■ Task objective
Please return each entry that follows exactly as given, but without pictures.

----

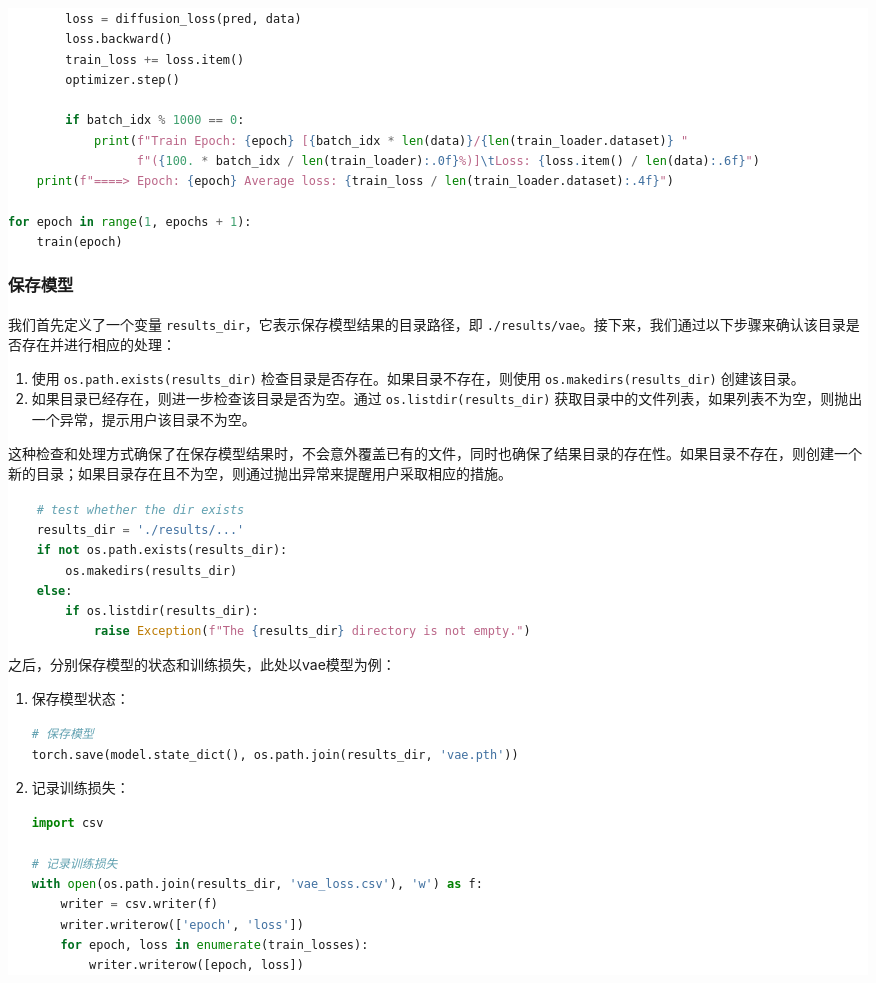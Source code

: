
```python
        loss = diffusion_loss(pred, data)
        loss.backward()
        train_loss += loss.item()
        optimizer.step()

        if batch_idx % 1000 == 0:
            print(f"Train Epoch: {epoch} [{batch_idx * len(data)}/{len(train_loader.dataset)} "
                  f"({100. * batch_idx / len(train_loader):.0f}%)]\tLoss: {loss.item() / len(data):.6f}")
    print(f"====> Epoch: {epoch} Average loss: {train_loss / len(train_loader.dataset):.4f}")

for epoch in range(1, epochs + 1):
    train(epoch)
```
### 保存模型
我们首先定义了一个变量 `results_dir`，它表示保存模型结果的目录路径，即 `./results/vae`。接下来，我们通过以下步骤来确认该目录是否存在并进行相应的处理：

1. 使用 `os.path.exists(results_dir)` 检查目录是否存在。如果目录不存在，则使用 `os.makedirs(results_dir)` 创建该目录。
2. 如果目录已经存在，则进一步检查该目录是否为空。通过 `os.listdir(results_dir)` 获取目录中的文件列表，如果列表不为空，则抛出一个异常，提示用户该目录不为空。

这种检查和处理方式确保了在保存模型结果时，不会意外覆盖已有的文件，同时也确保了结果目录的存在性。如果目录不存在，则创建一个新的目录；如果目录存在且不为空，则通过抛出异常来提醒用户采取相应的措施。
```python
    # test whether the dir exists
    results_dir = './results/...'
    if not os.path.exists(results_dir):
        os.makedirs(results_dir)
    else:
        if os.listdir(results_dir):
            raise Exception(f"The {results_dir} directory is not empty.")
```
之后，分别保存模型的状态和训练损失，此处以vae模型为例：

1. 保存模型状态：
    ```python
    # 保存模型
    torch.save(model.state_dict(), os.path.join(results_dir, 'vae.pth'))
    ```

2. 记录训练损失：
    ```python
    import csv

    # 记录训练损失
    with open(os.path.join(results_dir, 'vae_loss.csv'), 'w') as f:
        writer = csv.writer(f)
        writer.writerow(['epoch', 'loss'])
        for epoch, loss in enumerate(train_losses):
            writer.writerow([epoch, loss])
    ```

----

■ Solution to this exercise
Source code

:
```python
        loss = diffusion_loss(pred, data)
        loss.backward()
        train_loss += loss.item()
        optimizer.step()

        if batch_idx % 1000 == 0:
            print(f"Train Epoch: {epoch} [{batch_idx * len(data)}/{len(train_loader.dataset)} "
                  f"({100. * batch_idx / len(train_loader):.0f}%)]\tLoss: {loss.item() / len(data):.6f}")
    print(f"====> Epoch: {epoch} Average loss: {train_loss / len(train_loader.dataset):.4f}")

for epoch in range(1, epochs + 1):
    train(epoch)
```
### 保存模型
我们首先定义了一个变量 `results_dir`，它表示保存模型结果的目录路径，即 `./results/vae`。接下来，我们通过以下步骤来确认该目录是否存在并进行相应的处理：

1. 使用 `os.path.exists(results_dir)` 检查目录是否存在。如果目录不存在，则使用 `os.makedirs(results_dir)` 创建该目录。
2. 如果目录已经存在，则进一步检查该目录是否为空。通过 `os.listdir(results_dir)` 获取目录中的文件列表，如果列表不为空，则抛出一个异常，提示用户该目录不为空。

这种检查和处理方式确保了在保存模型结果时，不会意外覆盖已有的文件，同时也确保了结果目录的存在性。如果目录不存在，则创建一个新的目录；如果目录存在且不为空，则通过抛出异常来提醒用户采取相应的措施。
```python
    # test whether the dir exists
    results_dir = './results/...'
    if not os.path.exists(results_dir):
        os.makedirs(results_dir)
    else:
        if os.listdir(results_dir):
            raise Exception(f"The {results_dir} directory is not empty.")
```
之后，分别保存模型的状态和训练损失，此处以vae模型为例：

1. 保存模型状态：
    ```python
    # 保存模型
    torch.save(model.state_dict(), os.path.join(results_dir, 'vae.pth'))
    ```

2. 记录训练损失：
    ```python
    import csv

    # 记录训练损失
    with open(os.path.join(results_dir, 'vae_loss.csv'), 'w') as f:
        writer = csv.writer(f)
        writer.writerow(['epoch', 'loss'])
        for epoch, loss in enumerate(train_losses):
            writer.writerow([epoch, loss])
    ```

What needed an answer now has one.